The manditory question here ...(I appologize for asking), but is the folder shared via the operating systems filesharing as well. This is the main reason for slowdown in first attempts to serve solutions. Two systems are pulling in the same file to make it sync...

Then to tipping you, I've actually made a solution back when applelink was a common lowcost solution of networking, it was slow slow slow. This made me turn our gantt charting into this instead of using portals at all - investigate the upload. What we did back then was to use Edoshins SmartRanges to handle the appointments ...but thats another issue. We made a found set fitting on the day in question and sorted it so all appointments were listed under each other so starthour was gradually increased for each user. This made a mirrored J curve of all the persons appointments. Overlapping assignments were spotted immidiately since the coloured part overlapped from the line above.

--sd

bars.zip

Posted

Rob:

That's a nice looking scheduler. I use portals for schedulers as well (my largest is maybe a bit less intensive than the screenshot you showed), and don't have big slowdowns such as you're describing, so I wonder if it isn't something to do with the graphics. Are those just colored FM buttons, or are they containers? If they're containers, then perhaps the images are too large, and you're hitting a network bottleneck. Something you might want to do is to watch how much network bandwidth is being used at the client machine while your slowdown is happening - see if the client machine is maxing out or not.

-Stanley

Posted

so I wonder if it isn't something to do with the graphics. Are those just colored FM buttons, or are they containers? If they're containers, then perhaps the images are too large, and you're hitting a network bottleneck.

Yes that's a very important issue you bring up here, images are much slower when networked than than things found to your left in layoutmode ...because the chatting recuired is much less when asking draw 16 lines of red from point a to point b, than unpacking a .jpg image.

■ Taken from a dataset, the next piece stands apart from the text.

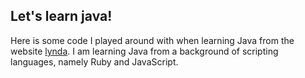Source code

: Let's learn java!
----
Here is some code I played around with when learning Java from the website [lynda]. I am learning Java from a background of scripting languages, namely Ruby and JavaScript.

[lynda]:www.lynda.com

This is the main reason I in my template use the webdingfont...

--sd

Posted

Rob:

The standard answer is that you should NEVER have file sharing turned on on a FileMaker Server box. The reason for this is to keep users from mistakenly accessing the data files via OS-level file sharing, in which case the files would most likely become corrupted. Of course, in OSX you can set priveleges so that only you (or the admin, or whatever) can access the FileMaker Server folder, but really you should seal the box up as tight as possible.